After the two components have been trail fitted for parallelism and are observed to slide under direct vision, they are then permanently cemented into place with methylmathacrylate cement.
The wound is then closed in layers and a suction drain is usually left in place for 24 to 48 hours. External immobilation of the ankle joint is utilized for a period of fourteen to twenty-one days before the patient is allowed to bear any weight on the new articulation.
It will be apparent from the foregoing that applicant has provided a total ankle prosthesis which by reason of its small size permits implantation with a minimum of disturbance of the ligaments of the ankle, is free of external protuberances that could cause irritation of surrounding tissue, has low friction, and does not have metal-to-metal contacts which can cause dispersion of reactive metal particles. Its convex-to-convex contact provides a line contact which can slide in both the anterior-posterior plane and in the plane perpendicular thereto, and which also allows rotation about a vertical axis, thus closely simulating the action of the normal human ankle joint. While there is disclosed what is now considered to be a preferred embodiment, many modifications and variations therein will be readily apparent to those skilled in the art. For example, the dimensions of the parts are subject to considerable variation without losing the advantages of the invention; specifically, the convexity of the confronting surfaces may be different than indicated, including reduction of the convexity of the talar member to almost flat. All such modifications are within the intended scope of the invention as defined by the following claims.
1. Prosthesis for total replacement of the ankle joint of humans comprising,
first and second bearing members each having a convex surface and adapted to engage each other along a line contact, said first bearing member being formed of a metal alloy which is essentially non-reactive with body tissue and having a stern adapted to be received in a cavity formed in the tibia, and
said second bearing member being formed of high density plastic material and including an integral shank adapted to be received in a cavity formed in the surface of the head of the talus.
2. Prosthesis in accordance with claim 1 wherein said first bearing member comprises a generally rectangular block of said metal alloy, one surface of which has a predetermined radius of curvature defining its convex bearing surface, and wherein said stem is of T-shape and extends upwardly from the surface of the block opposite the convex surface.

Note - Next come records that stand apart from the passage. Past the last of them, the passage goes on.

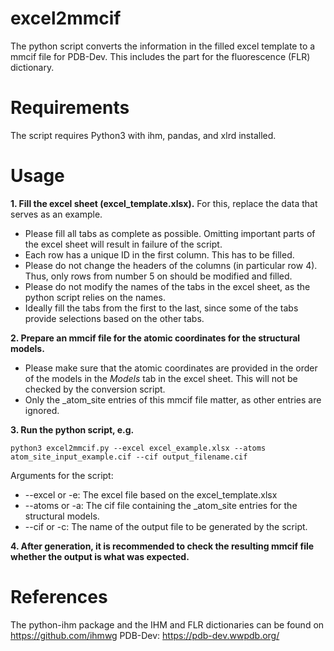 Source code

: # excel2mmcif
The python script converts the information in the filled excel template to a mmcif file for PDB-Dev. 
This includes the part for the fluorescence (FLR) dictionary.

# Requirements
The script requires Python3 with ihm, pandas, and xlrd installed.

# Usage

**1. Fill the excel sheet (excel_template.xlsx).** For this, replace the data that serves as an example.
  * Please fill all tabs as complete as possible. Omitting important parts of the excel sheet will result in failure of the script.
  * Each row has a unique ID in the first column. This has to be filled.
  * Please do not change the headers of the columns (in particular row 4). Thus, only rows from number 5 on should be modified and filled.
  * Please do not modify the names of the tabs in the excel sheet, as the python script relies on the names.
  * Ideally fill the tabs from the first to the last, since some of the tabs provide selections based on the other tabs.

**2. Prepare an mmcif file for the atomic coordinates for the structural models.**
  * Please make sure that the atomic coordinates are provided in the order of the models in the *Models* tab in the excel sheet. This will not be checked by the conversion script.
  * Only the _atom_site entries of this mmcif file matter, as other entries are ignored.

**3. Run the python script, e.g.**

`python3 excel2mmcif.py --excel excel_example.xlsx --atoms atom_site_input_example.cif --cif output_filename.cif`

  Arguments for the script:
  * --excel or -e: The excel file based on the excel_template.xlsx
  * --atoms or -a: The cif file containing the _atom_site entries for the structural models.
  * --cif or -c: The name of the output file to be generated by the script.

**4. After generation, it is recommended to check the resulting mmcif file whether the output is what was expected.**

# References
The python-ihm package and the IHM and FLR dictionaries can be found on https://github.com/ihmwg
PDB-Dev: https://pdb-dev.wwpdb.org/
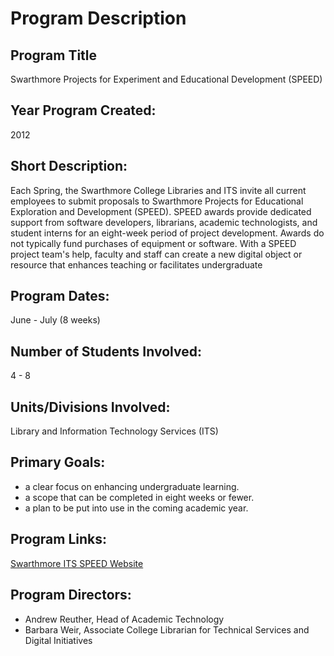 
# Program Description

## Program Title

Swarthmore Projects for Experiment and Educational Development (SPEED)

## Year Program Created:

2012

## Short Description:

Each Spring, the Swarthmore College Libraries and ITS invite all current employees to submit proposals to Swarthmore Projects for Educational Exploration and Development (SPEED). SPEED awards provide dedicated support from software developers, librarians, academic technologists, and student interns for an eight-week period of project development. Awards do not typically fund purchases of equipment or software. With a SPEED project team's help, faculty and staff can create a new digital object or resource that enhances teaching or facilitates undergraduate 

## Program Dates:

June - July (8 weeks)

## Number of Students Involved:

4 - 8

## Units/Divisions Involved:

Library and Information Technology Services (ITS)

## Primary Goals:

- a clear focus on enhancing undergraduate learning.
- a scope that can be completed in eight weeks or fewer.
- a plan to be put into use in the coming academic year.

## Program Links:

[Swarthmore ITS SPEED Website](https://www.swarthmore.edu/its/swarthmore-projects-educational-exploration-and-development-speed-program)

## Program Directors:

- Andrew Reuther, Head of Academic Technology
- Barbara Weir, Associate College Librarian for Technical Services and Digital Initiatives
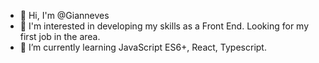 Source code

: - 👋 Hi, I'm @Gianneves
- 👀 I'm interested in developing my skills as a Front End. Looking for my first job in the area.
- 🌱 I’m currently learning JavaScript ES6+, React, Typescript.

<!---
Gianneves/Gianneves is a ✨ special ✨ repository because its `README.md` (this file) appears on your GitHub profile.
You can click the Preview link to take a look at your changes.
--->
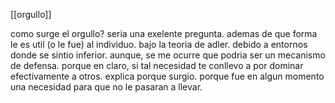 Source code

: [[orgullo]]

como surge el orgullo? seria una exelente pregunta. ademas de que forma le es util (o le fue) al individuo. bajo la teoria de adler. debido a entornos donde se sintio inferior. aunque, se me ocurre que podria ser un mecanismo de defensa. porque en claro, si tal necesidad te conllevo a por dominar efectivamente a otros. explica porque surgio. porque fue en algun momento una necesidad para que no le pasaran a llevar.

3. Prosthesis in accordance with claim 2, wherein the convex surface of said second bearing member is of trapezoidal shape, with the posterior dimension being narrower than the anterior dimension.
4. Prosthesis in accordance with claim 3, wherein the shank on said second bearing member depends from the surface thereof opposite the convex surface and is of circular cross-section.
5. Prosthesis in accordance with claim 2, wherein said T-shaped stem has at least one groove formed therein for increasing the holding power of the cement with which said bearing member is secured to the tibia.
6. Prosthesis in accordance with claim 4, wherein the shank of said second bearing member has a reverse taper and has at least one groove formed in the free end thereof to increase the holding strength of the cement employed to secure said second bearing member in the cavity formed in the talus.